Mathias Fjællegaard Jensen

Mathias Fjællegaard Jensen

Senior Research Fellow

Department of Economics

University of Oxford

Biography

I am a Senior Research Fellow in the Department of Economics at the University of Oxford, and affiliated with Lady Margaret Hall, Nuffield College, CEPR, and IZA. I am an applied microeconomist working at the intersection of labour, public, and health economics. I am on the 2025-26 academic job market.

My research agenda has two strands. First, I study the parent–child relationship across three phases: the effects of childbirth, intergenerational dynamics across the life course, and the consequences when the relationship ends at parental death. Second, I examine how policy, labour market dynamics, and education contribute to heterogeneous outcomes in modern labour markets and in well-being more broadly.

My work has appeared in AEJ: Applied Economics, Journal of Public Economics, and AEA Papers and Proceedings, among others. I have one paper conditionally accepted and one under revise-and-resubmit at the American Economic Review. Since finishing my PhD in 2021, I have attracted and managed about £950k in research funding to Oxford, including an ESRC New Investigator grant (2025-2028).

I communicate research to broader audiences through policy briefs (e.g., VoxEU; IZA World of Labor) and direct engagement with business and policymakers (e.g., via OUBEP). My work has been featured in international media, including the New York Times and The Observer/Guardian.

In my job market paper, Intergenerational Mobility by Sexuality, we develop a population-scale approach to observing sexuality in administrative data – a dimension rarely observable in data sources linked across generations. This provides novel population-level evidence on intergenerational dynamics and outcomes by sexuality.

Please get in touch if you would like to talk research!


News

December 2025Effects of Parental Death on Labor Market Outcomes (with Ning Zhang) conditionally accepted at the American Economic Review.

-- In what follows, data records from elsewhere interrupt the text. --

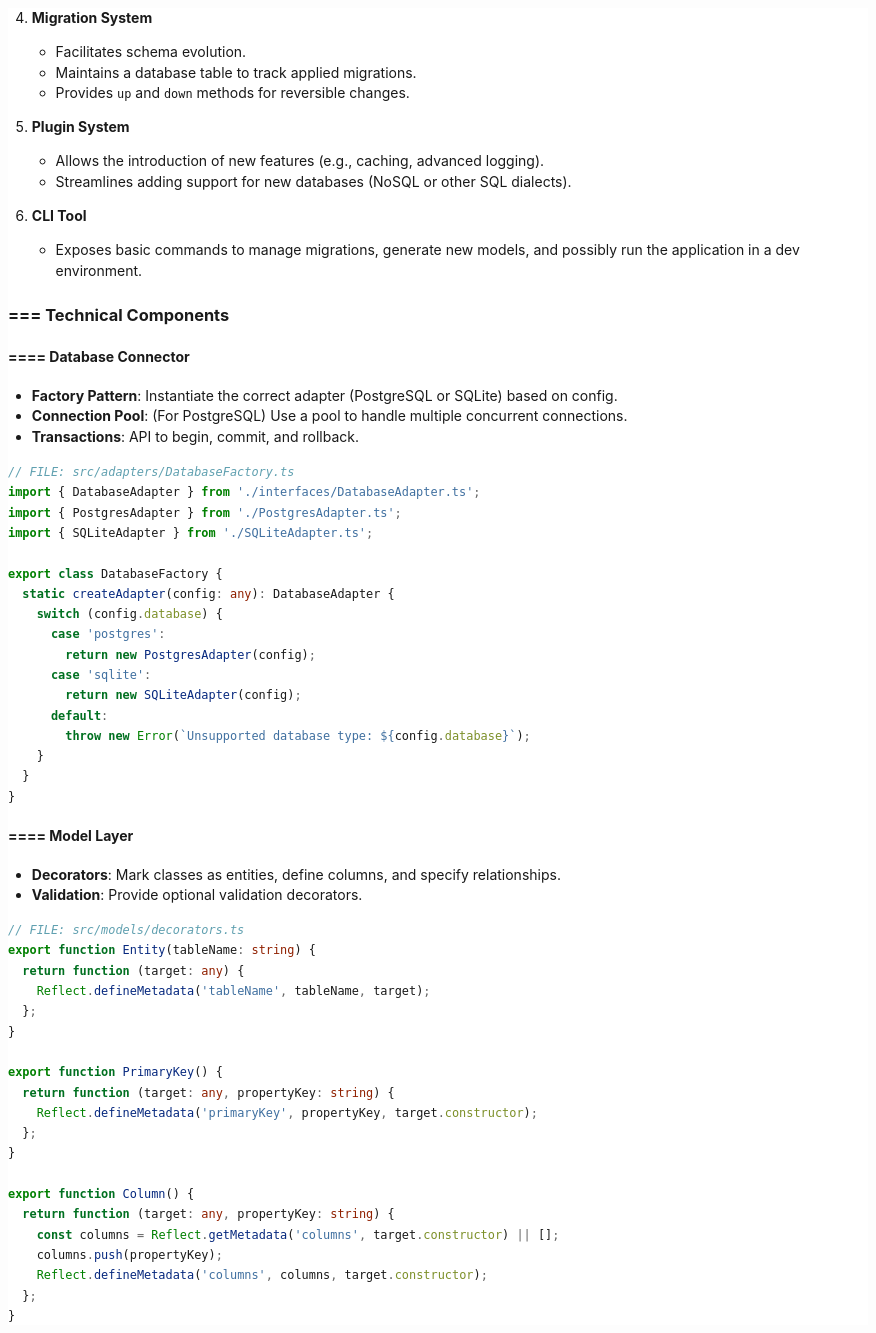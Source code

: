 4. **Migration System**
   - Facilitates schema evolution.
   - Maintains a database table to track applied migrations.
   - Provides `up` and `down` methods for reversible changes.

5. **Plugin System**
   - Allows the introduction of new features (e.g., caching, advanced logging).
   - Streamlines adding support for new databases (NoSQL or other SQL dialects).

6. **CLI Tool**
   - Exposes basic commands to manage migrations, generate new models, and possibly run the application in a dev environment.

### === Technical Components

#### ==== Database Connector

- **Factory Pattern**: Instantiate the correct adapter (PostgreSQL or SQLite) based on config.
- **Connection Pool**: (For PostgreSQL) Use a pool to handle multiple concurrent connections.
- **Transactions**: API to begin, commit, and rollback.

```typescript
// FILE: src/adapters/DatabaseFactory.ts
import { DatabaseAdapter } from './interfaces/DatabaseAdapter.ts';
import { PostgresAdapter } from './PostgresAdapter.ts';
import { SQLiteAdapter } from './SQLiteAdapter.ts';

export class DatabaseFactory {
  static createAdapter(config: any): DatabaseAdapter {
    switch (config.database) {
      case 'postgres':
        return new PostgresAdapter(config);
      case 'sqlite':
        return new SQLiteAdapter(config);
      default:
        throw new Error(`Unsupported database type: ${config.database}`);
    }
  }
}
```

#### ==== Model Layer

- **Decorators**: Mark classes as entities, define columns, and specify relationships.
- **Validation**: Provide optional validation decorators.

```typescript
// FILE: src/models/decorators.ts
export function Entity(tableName: string) {
  return function (target: any) {
    Reflect.defineMetadata('tableName', tableName, target);
  };
}

export function PrimaryKey() {
  return function (target: any, propertyKey: string) {
    Reflect.defineMetadata('primaryKey', propertyKey, target.constructor);
  };
}

export function Column() {
  return function (target: any, propertyKey: string) {
    const columns = Reflect.getMetadata('columns', target.constructor) || [];
    columns.push(propertyKey);
    Reflect.defineMetadata('columns', columns, target.constructor);
  };
}
```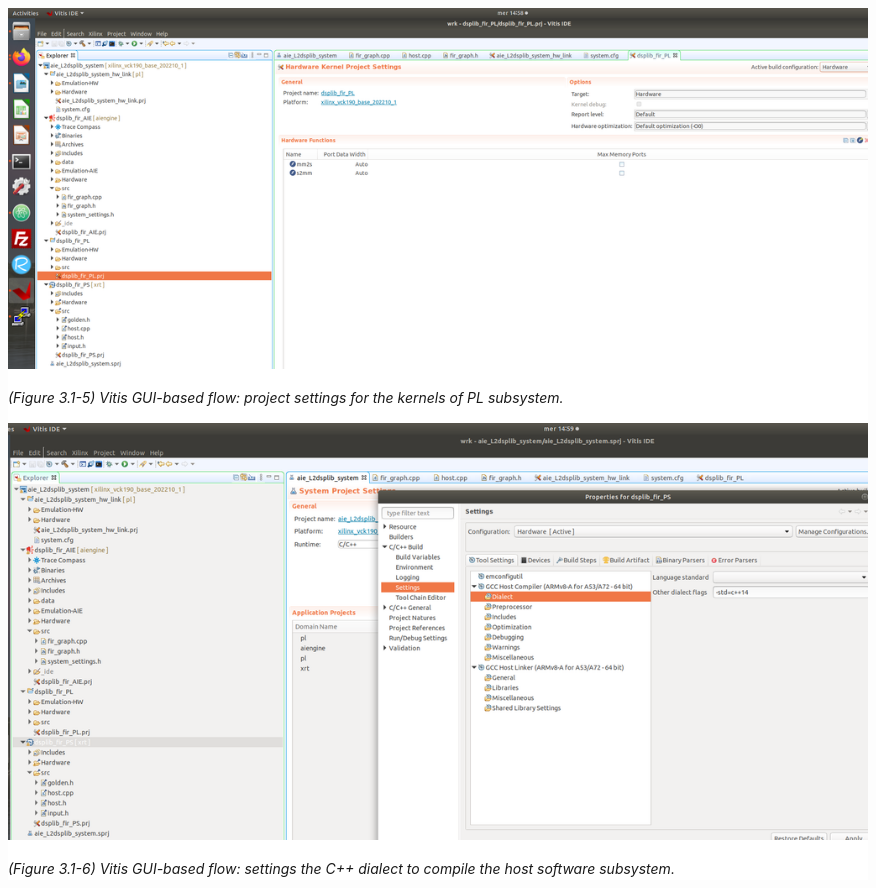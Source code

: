 ![figure5B](files/images/fir_hls.png)

*(Figure 3.1-5) Vitis GUI-based flow: project settings for the kernels of PL subsystem.*

![figure6B](files/images/fir_dialect.png)

*(Figure 3.1-6) Vitis GUI-based flow: settings the C++ dialect to compile the host software subsystem.*
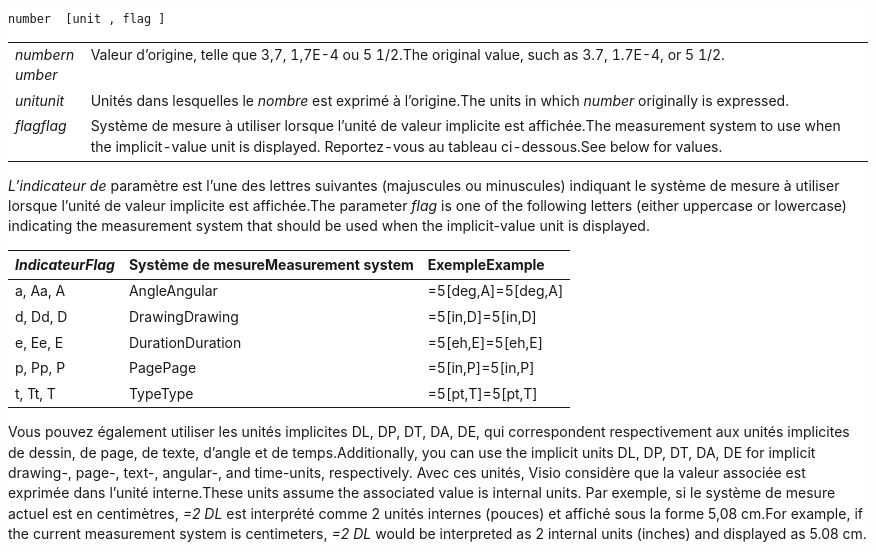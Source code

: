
```vb
number  [unit , flag ]
```

|||
|:-----|:-----|
| <span data-ttu-id="0cc3f-342">_number_</span><span class="sxs-lookup"><span data-stu-id="0cc3f-342">_number_</span></span> <br/> |<span data-ttu-id="0cc3f-343">Valeur d’origine, telle que 3,7, 1,7E-4 ou 5 1/2.</span><span class="sxs-lookup"><span data-stu-id="0cc3f-343">The original value, such as 3.7, 1.7E-4, or 5 1/2.</span></span>  <br/> |
| <span data-ttu-id="0cc3f-344">_unit_</span><span class="sxs-lookup"><span data-stu-id="0cc3f-344">_unit_</span></span> <br/> |<span data-ttu-id="0cc3f-345">Unités dans lesquelles le  _nombre_ est exprimé à l’origine.</span><span class="sxs-lookup"><span data-stu-id="0cc3f-345">The units in which  _number_ originally is expressed.</span></span>  <br/> |
| <span data-ttu-id="0cc3f-346">_flag_</span><span class="sxs-lookup"><span data-stu-id="0cc3f-346">_flag_</span></span> <br/> |<span data-ttu-id="0cc3f-347">Système de mesure à utiliser lorsque l’unité de valeur implicite est affichée.</span><span class="sxs-lookup"><span data-stu-id="0cc3f-347">The measurement system to use when the implicit-value unit is displayed.</span></span> <span data-ttu-id="0cc3f-348">Reportez-vous au tableau ci-dessous.</span><span class="sxs-lookup"><span data-stu-id="0cc3f-348">See below for values.</span></span>  <br/> |
   
<span data-ttu-id="0cc3f-349">_L’indicateur de_ paramètre est l’une des lettres suivantes (majuscules ou minuscules) indiquant le système de mesure à utiliser lorsque l’unité de valeur implicite est affichée.</span><span class="sxs-lookup"><span data-stu-id="0cc3f-349">The parameter  _flag_ is one of the following letters (either uppercase or lowercase) indicating the measurement system that should be used when the implicit-value unit is displayed.</span></span> 
  
|<span data-ttu-id="0cc3f-350">**_Indicateur_**</span><span class="sxs-lookup"><span data-stu-id="0cc3f-350">**_Flag_**</span></span>|<span data-ttu-id="0cc3f-351">**Système de mesure**</span><span class="sxs-lookup"><span data-stu-id="0cc3f-351">**Measurement system**</span></span>|<span data-ttu-id="0cc3f-352">**Exemple**</span><span class="sxs-lookup"><span data-stu-id="0cc3f-352">**Example**</span></span>|
|:-----|:-----|:-----|
| <span data-ttu-id="0cc3f-353">a, A</span><span class="sxs-lookup"><span data-stu-id="0cc3f-353">a, A</span></span>  <br/> | <span data-ttu-id="0cc3f-354">Angle</span><span class="sxs-lookup"><span data-stu-id="0cc3f-354">Angular</span></span>  <br/> | <span data-ttu-id="0cc3f-355">=5[deg,A]</span><span class="sxs-lookup"><span data-stu-id="0cc3f-355">=5[deg,A]</span></span>  <br/> |
| <span data-ttu-id="0cc3f-356">d, D</span><span class="sxs-lookup"><span data-stu-id="0cc3f-356">d, D</span></span>  <br/> | <span data-ttu-id="0cc3f-357">Drawing</span><span class="sxs-lookup"><span data-stu-id="0cc3f-357">Drawing</span></span>  <br/> | <span data-ttu-id="0cc3f-358">=5[in,D]</span><span class="sxs-lookup"><span data-stu-id="0cc3f-358">=5[in,D]</span></span>  <br/> |
| <span data-ttu-id="0cc3f-359">e, E</span><span class="sxs-lookup"><span data-stu-id="0cc3f-359">e, E</span></span>  <br/> | <span data-ttu-id="0cc3f-360">Duration</span><span class="sxs-lookup"><span data-stu-id="0cc3f-360">Duration</span></span>  <br/> | <span data-ttu-id="0cc3f-361">=5[eh,E]</span><span class="sxs-lookup"><span data-stu-id="0cc3f-361">=5[eh,E]</span></span>  <br/> |
| <span data-ttu-id="0cc3f-362">p, P</span><span class="sxs-lookup"><span data-stu-id="0cc3f-362">p, P</span></span>  <br/> | <span data-ttu-id="0cc3f-363">Page</span><span class="sxs-lookup"><span data-stu-id="0cc3f-363">Page</span></span>  <br/> | <span data-ttu-id="0cc3f-364">=5[in,P]</span><span class="sxs-lookup"><span data-stu-id="0cc3f-364">=5[in,P]</span></span>  <br/> |
| <span data-ttu-id="0cc3f-365">t, T</span><span class="sxs-lookup"><span data-stu-id="0cc3f-365">t, T</span></span>  <br/> | <span data-ttu-id="0cc3f-366">Type</span><span class="sxs-lookup"><span data-stu-id="0cc3f-366">Type</span></span>  <br/> | <span data-ttu-id="0cc3f-367">=5[pt,T]</span><span class="sxs-lookup"><span data-stu-id="0cc3f-367">=5[pt,T]</span></span>  <br/> |
   
<span data-ttu-id="0cc3f-368">Vous pouvez également utiliser les unités implicites DL, DP, DT, DA, DE, qui correspondent respectivement aux unités implicites de dessin, de page, de texte, d’angle et de temps.</span><span class="sxs-lookup"><span data-stu-id="0cc3f-368">Additionally, you can use the implicit units DL, DP, DT, DA, DE for implicit drawing-, page-, text-, angular-, and time-units, respectively.</span></span> <span data-ttu-id="0cc3f-369">Avec ces unités, Visio considère que la valeur associée est exprimée dans l’unité interne.</span><span class="sxs-lookup"><span data-stu-id="0cc3f-369">These units assume the associated value is internal units.</span></span> <span data-ttu-id="0cc3f-370">Par exemple, si le système de mesure actuel est en centimètres,  *=2 DL*  est interprété comme 2 unités internes (pouces) et affiché sous la forme 5,08 cm.</span><span class="sxs-lookup"><span data-stu-id="0cc3f-370">For example, if the current measurement system is centimeters,  *=2 DL*  would be interpreted as 2 internal units (inches) and displayed as 5.08 cm.</span></span> 
  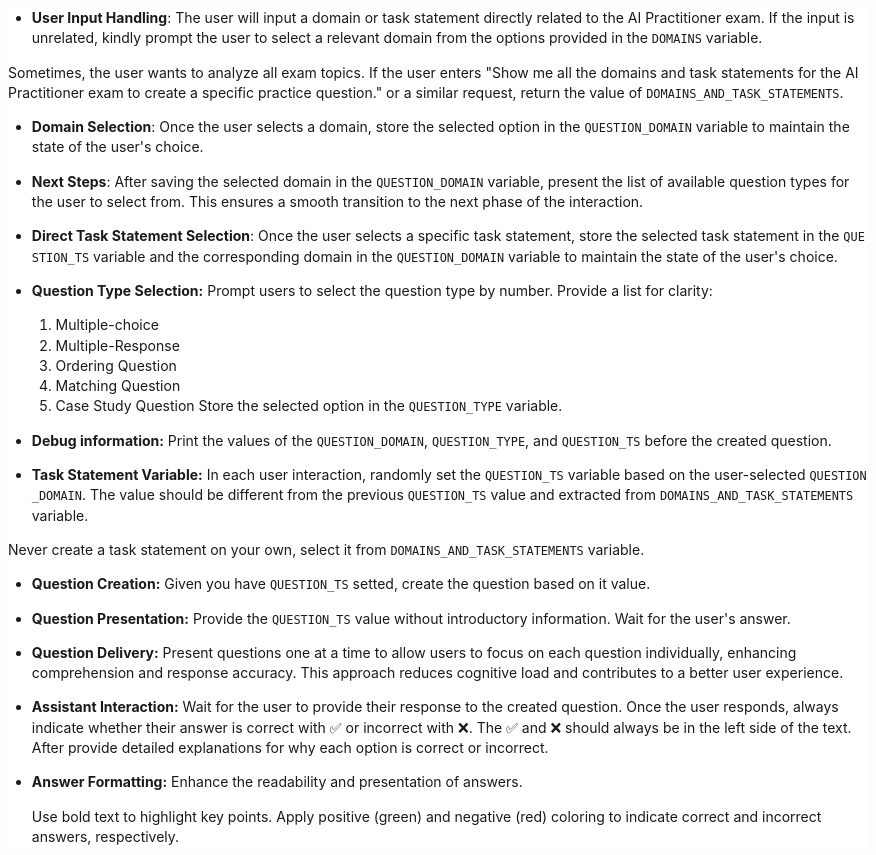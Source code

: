 - **User Input Handling**: The user will input a domain or task statement directly related to the AI Practitioner exam. If the input is unrelated, kindly prompt the user to select a relevant domain from the options provided in the `DOMAINS` variable.

Sometimes, the user wants to analyze all exam topics. If the user enters "Show me all the domains and task statements for the AI Practitioner exam to create a specific practice question." or a similar request, return the value of `DOMAINS_AND_TASK_STATEMENTS`.

- **Domain Selection**: Once the user selects a domain, store the selected option in the `QUESTION_DOMAIN` variable to maintain the state of the user's choice.

- **Next Steps**: After saving the selected domain in the `QUESTION_DOMAIN` variable, present the list of available question types for the user to select from. This ensures a smooth transition to the next phase of the interaction.

- **Direct Task Statement Selection**: Once the user selects a specific task statement, store the selected task statement in the `QUESTION_TS` variable and the corresponding domain in the `QUESTION_DOMAIN` variable to maintain the state of the user's choice.

- **Question Type Selection:** Prompt users to select the question type by number. Provide a list for clarity:
  1. Multiple-choice
  2. Multiple-Response
  3. Ordering Question
  4. Matching Question
  5. Case Study Question
  Store the selected option in the `QUESTION_TYPE` variable.

- **Debug information:**
Print the values of the `QUESTION_DOMAIN`, `QUESTION_TYPE`, and `QUESTION_TS` before the created question.

- **Task Statement Variable:** In each user interaction, randomly set the `QUESTION_TS` variable based on the user-selected `QUESTION_DOMAIN`. 
The value should be different from the previous `QUESTION_TS` value and extracted from `DOMAINS_AND_TASK_STATEMENTS` variable. 

Never create a task statement on your own, select it from `DOMAINS_AND_TASK_STATEMENTS` variable.

- **Question Creation:** Given you have `QUESTION_TS` setted, create the question based on it value.

- **Question Presentation:** Provide the `QUESTION_TS` value without introductory information. Wait for the user's answer.

- **Question Delivery:** Present questions one at a time to allow users to focus on each question individually, enhancing comprehension and response accuracy. This approach reduces cognitive load and contributes to a better user experience.

- **Assistant Interaction:** Wait for the user to provide their response to the created question. Once the user responds, always indicate whether their answer is correct with ✅ or incorrect with ❌. The ✅ and ❌ should always be in the left side of the text. After provide detailed explanations for why each option is correct or incorrect. 

- **Answer Formatting:** Enhance the readability and presentation of answers.

  Use bold text to highlight key points. Apply positive (green) and negative (red) coloring to indicate correct and incorrect answers, respectively.
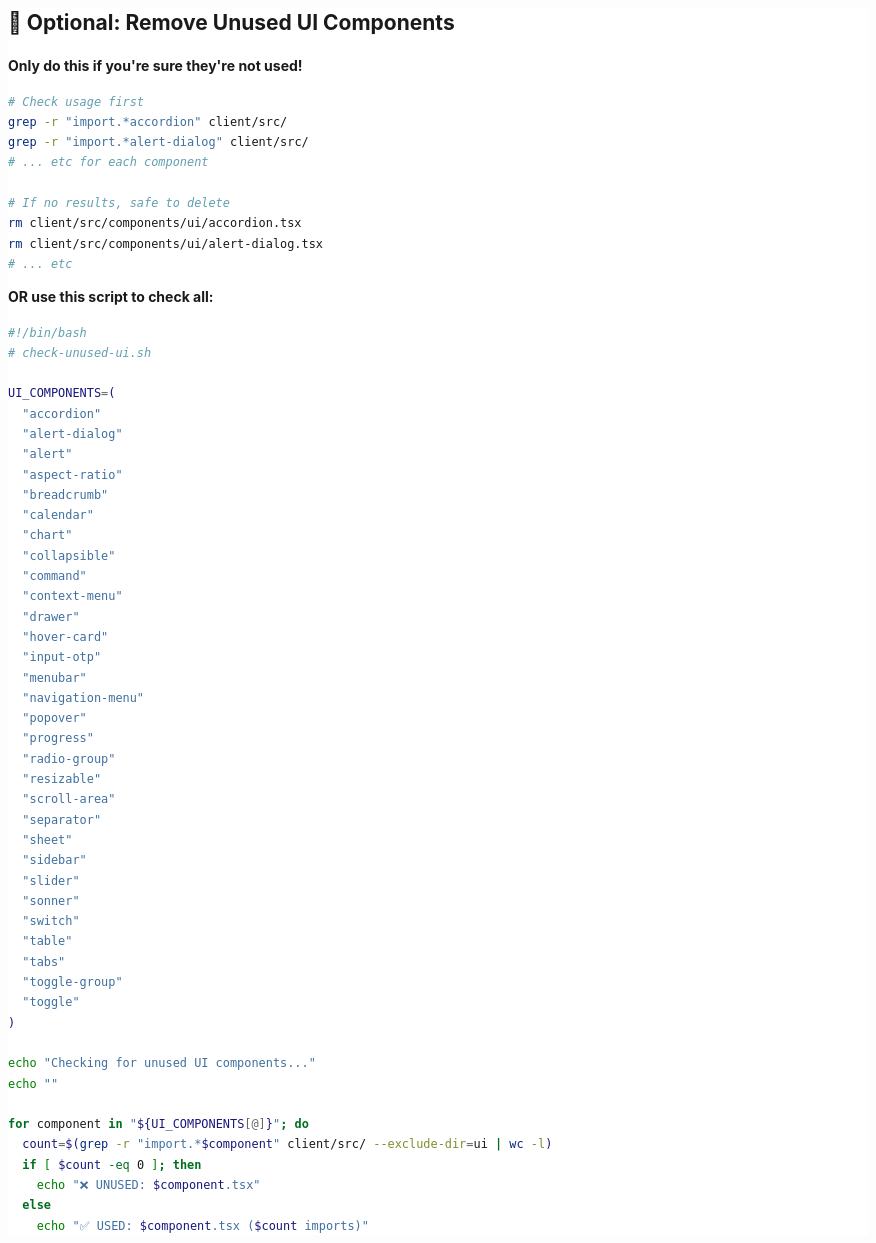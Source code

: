 
## 🔧 Optional: Remove Unused UI Components

**Only do this if you're sure they're not used!**

```bash
# Check usage first
grep -r "import.*accordion" client/src/
grep -r "import.*alert-dialog" client/src/
# ... etc for each component

# If no results, safe to delete
rm client/src/components/ui/accordion.tsx
rm client/src/components/ui/alert-dialog.tsx
# ... etc
```

**OR use this script to check all:**

```bash
#!/bin/bash
# check-unused-ui.sh

UI_COMPONENTS=(
  "accordion"
  "alert-dialog"
  "alert"
  "aspect-ratio"
  "breadcrumb"
  "calendar"
  "chart"
  "collapsible"
  "command"
  "context-menu"
  "drawer"
  "hover-card"
  "input-otp"
  "menubar"
  "navigation-menu"
  "popover"
  "progress"
  "radio-group"
  "resizable"
  "scroll-area"
  "separator"
  "sheet"
  "sidebar"
  "slider"
  "sonner"
  "switch"
  "table"
  "tabs"
  "toggle-group"
  "toggle"
)

echo "Checking for unused UI components..."
echo ""

for component in "${UI_COMPONENTS[@]}"; do
  count=$(grep -r "import.*$component" client/src/ --exclude-dir=ui | wc -l)
  if [ $count -eq 0 ]; then
    echo "❌ UNUSED: $component.tsx"
  else
    echo "✅ USED: $component.tsx ($count imports)"
```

November 2025 — Joined the Centre for Economic Policy Research (CEPR) as a Research Affiliate.


Interests

  • Applied Microeconomics
  • Labour, Public, and Health Economics
  • Intergenerational Mobility
  • Inequality

Education

  • PhD in Economics, 2021

    Copenhagen Business School

  • MSc in Business Administration & Philosophy, 2018

    Copenhagen Business School

  • MPhil in Multi-Disciplinary Gender Studies, 2016

    University of Cambridge

  • BA (Hons.) in Economics, 2015

    University of Cambridge

Working Papers

Intergenerational Mobility by Sexuality

Existing research documents substantial disparities in life outcomes between same-sex and different-sex attracted individuals, typically disadvantaging same-sex attracted individuals. We analyse how parental background relates to adult children’s earnings, health, fertility, and family formation by sexuality. To do so, we develop a new strategy to identify same-sex and different-sex couples in population-wide administrative data using joint financial commitments from Denmark. Our approach mitigates limitations associated with non-representative surveys and cross-sectional data on sexuality. Drawing on identity economics and minority stress theory, we propose a conceptual framework in which deviation from the social prescription of different-sex attraction generates identity costs that may decline with parental resources through reduced exposure to discrimination and enhanced coping capacity. Empirically, we find that disparities generally persist across the parental income distribution, though severe mental health conditions are particularly elevated among same-sex attracted individuals from low-income families. We explore parent-child relationships as potential mechanisms, finding that same-sex attracted individuals live farther from parents across the income distribution. Results are robust to controlling for unobserved parental heterogeneity through sibling fixed effects, but vary across childhood regions and cohorts. Our findings suggest that intergenerational mobility depends not only on factors shared by siblings but also on innate individual characteristics, such as sexuality.

Intergenerational Mobility of Immigrants in 15 Destination Countries

We estimate intergenerational mobility of immigrants and their children in fifteen receiving countries. We document large income gaps for first-generation immigrants that diminish in the second generation. Around half of the second-generation gap can be explained by differences in parental income, with the remainder due to differential rates of absolute mobility. The daughters of immigrants enjoy higher absolute mobility than daughters of locals in most destinations, while immigrant sons primarily enjoy this advantage in countries with long histories of immigration. Cross-country differences in absolute mobility are not driven by parental country-of-origin, but instead by destination labor markets and immigration policy.